新型コロナウイルス感染症拡大による外出自粛で在宅時間の増加、娯楽の制限など生活様式の大きな変化が起こり、読書の需要が高まったことと、コミックス『鬼滅の刃』(集英社)の爆発的なヒットが、出版市場を底上げした。4月の緊急事態宣言発令後に1400店を超える書店が一時休業を余儀なくされたが、取次調査による5~12月期の書店店頭の販売金額は全て前年を上回った。また『鬼滅の刃』はコミックスだけでなく、書籍のノベライズ作品や関連付録を付けた雑誌など、出版物全体に販売効果が波及した。
書籍の推定販売金額は前年比0・9%(62億円)減の6661億円。3月に始まった学校一斉休校を機に、学参、児童書が急激に売上を伸ばし、年間を通しても好調だった。リモートワークの導入に伴い、ビジネスやコンピュータの実用書も売行きを伸ばした。このほか文芸書、ゲーム攻略本が前年を上回るなど健闘したジャンルが多かった。

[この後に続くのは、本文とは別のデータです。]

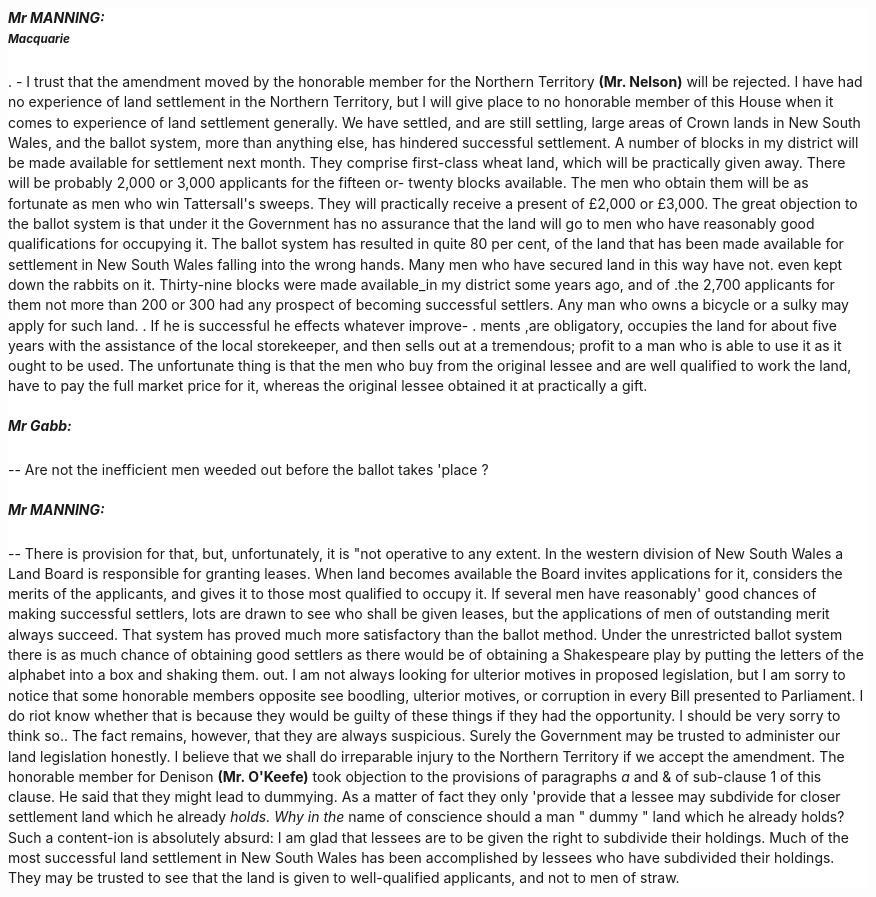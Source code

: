 ##### Mr MANNING:<br><small class="text-muted">Macquarie</small>

.  - I trust that the amendment moved by the honorable member for the Northern Territory  **(Mr. Nelson)**  will be rejected.  I  have had no experience of land settlement in the Northern Territory, but  I  will  give place to no honorable member of this House when it comes to experience of land settlement generally. We have settled, and are still settling, large areas of Crown lands in New South Wales, and the ballot system, more than anything else, has hindered successful settlement. A number of blocks in my district will be made available for settlement next month. They comprise first-class wheat land, which will be practically given away. There will be probably 2,000  or  3,000 applicants for the fifteen or- twenty blocks available. The men who obtain them will be as fortunate as men who win Tattersall's sweeps. They will practically receive a present of £2,000  or  £3,000. The great objection to the ballot system is that under it the Government has no assurance that the land will go to men who have reasonably good qualifications for occupying it. The ballot system has resulted in quite 80 per cent, of the land that has been made available for settlement in New South Wales falling into the wrong hands. Many men who have secured land in this way have not. even kept down the rabbits on it. Thirty-nine blocks were made available_in my district some years ago, and of .the 2,700 applicants for them not more than 200 or 300 had any prospect of becoming successful settlers. Any man who owns a bicycle or a sulky may apply for such land. . If he is successful he effects whatever improve- . ments ,are obligatory, occupies the land for about five years with the assistance of the local storekeeper, and then sells out  at a tremendous; profit to a man who is able to use it as it ought to be used. The unfortunate thing is that the men who buy from the original lessee and are well qualified to work the land, have to pay the full market price for it, whereas the original lessee obtained it at practically a gift. 

##### Mr Gabb:

--  Are not the inefficient men weeded out before the ballot takes 'place ? 

##### Mr MANNING:

-- There is provision for that, but, unfortunately, it is "not operative to any extent. In the western division of New South Wales a Land Board is responsible for granting leases. When land becomes available the Board invites applications for it, considers the merits of the applicants, and gives it to those most qualified to occupy it. If several men have reasonably' good chances of making successful settlers, lots are drawn to see who shall be given leases, but the applications of men of outstanding merit always succeed. That system has proved much more satisfactory than the ballot method. Under the unrestricted ballot system there is as much chance of obtaining good settlers as there would be of obtaining a Shakespeare play by putting the letters of the alphabet into a box and shaking them. out. I am not always looking for ulterior motives in proposed legislation, but I am sorry to notice that some honorable members opposite see boodling, ulterior motives, or corruption in every Bill presented to Parliament. I do riot know whether that is because they would be guilty of these things if they had the opportunity. I should be very sorry to think so.. The fact remains, however, that they are always suspicious. Surely the Government may be trusted to administer our land legislation honestly. I believe that we shall do irreparable injury to the Northern Territory if we accept the amendment. The honorable member for Denison  **(Mr. O'Keefe)**  took objection to the provisions of paragraphs  *a*  and &amp; of sub-clause 1 of this clause. He said that they might lead to dummying. As a matter of fact they only 'provide that a lessee may subdivide for closer settlement land which he already  *holds. Why in the*  name of conscience should a man " dummy " land which he already holds? Such a content-ion is absolutely absurd: I am glad that lessees are to be given the right to subdivide their holdings. Much of the most successful land settlement in New South Wales has been accomplished by lessees who have subdivided their holdings. They may be trusted to see that the land is given to well-qualified applicants, and not to men of straw.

新刊点数は6万8608点で、同4・6%(3295点)減と大きく減少した。新刊点数が7万点を下回ったのは01年以来。内訳は、取次仕入窓口経由が同3・7%減の4万7589点、注文扱いが同6・5%減の2万1019点。コロナ禍で制作中止・延期となった書籍が多かった。
出回り平均価格は、同1・4%(16円)増の1198円と7年連続で上昇。新刊平均価格は同0・8%(10円)増の1207円だった。金額返品率は33・0%で同2・7ポイント改善した。2ポイント以上の改善は04年以来。
ジャンル別動向を見ると、文芸書は、本屋大賞受賞の凪良ゆう『流浪の月』(東京創元社)をはじめとした文学賞受賞作品や、東野圭吾、池井戸潤、村上春樹など人気作家の新刊が売上を牽引。ビジネス書では19年刊行の『FACTFULNESS』(日経BP発行/日経BPマーケティング発売)が紙版で84万部と好調を持続した。文庫本は、カミュ『ペスト』(新潮文庫)や五木寛之『大河の一滴』(幻冬舎文庫)など、コロナ禍を機に改めて注目され、ヒットする既刊が目立った。
雑誌の推定販売金額は同1・1%(61億円)減の5576億円。内訳は、月刊誌が同0・5%(23億円)増の4662億円、週刊誌が同8・5%(85億円)減の913億円。月刊誌は97年以来のプラスとなり、内訳を見ると定期誌は約9%減、ムックは約14%減だったが、コミックス(単行本)が約24%増と好調でプラス転換に貢献した。コミックスは『鬼滅の刃』の桁違いの伸びに加え、他にもアニメ化作品などヒットが多く、大幅に伸長した。
推定販売部数は同2・2%減の9億5427万冊。内訳は、月刊誌が同1・0%増の7億1170万冊、週刊誌が同10・4%減の2億4257万冊。平均価格は同0・3%(2円)増の591円。金額返品率は同2・9ポイント減の40・0%。内訳は月刊誌が同3・6ポイント減の39・5%、週刊誌が前年同率の42・3%。月刊誌はコミックスの返品率が大幅に改善し、7年ぶりに40%を下回った。
創復刊点数は同15点減の43点と、3年連続で過去最少を更新した。休刊点数は同29点減の98点。『東京ウォーカー』(KADOKAWA)、『アサヒカメラ』(朝日新聞出版)など有力誌の休刊が相次いだ。不定期誌の新刊点数は、増刊・別冊が同291点減の2975点、ムックは同1004点減の6449点。1号を1点とした付録添付誌数は同1009点減の1万302点だった。
電子出版の市場規模は同28・0%(859億円)増の3931億円。内訳は、電子コミック(コミック誌含む)が同31・9%増の3420億円、電子書籍が同14・9%増の401億円、電子雑誌が同15・4%減の110億円。新型コロナ感染拡大に伴う巣ごもり需要でユーザー数が大幅に増えたことが市場拡大に寄与した。コミックは『鬼滅の刃』をはじめとする映像化作品が大きく牽引。書籍は、ライトノベルやビジネス書の人気が高く堅調に成長。電子化を解禁する作家・作品も増加している。雑誌は、NTTドコモの定額制読み放題サービス「dマガジン」の会員数減少が続き、3年連続の2桁減。
紙と電子の出版市場を合わせると1兆6168億円、同4・8%増。市場全体における電子出版の占有率は24・3%で同4・4ポイント増加した。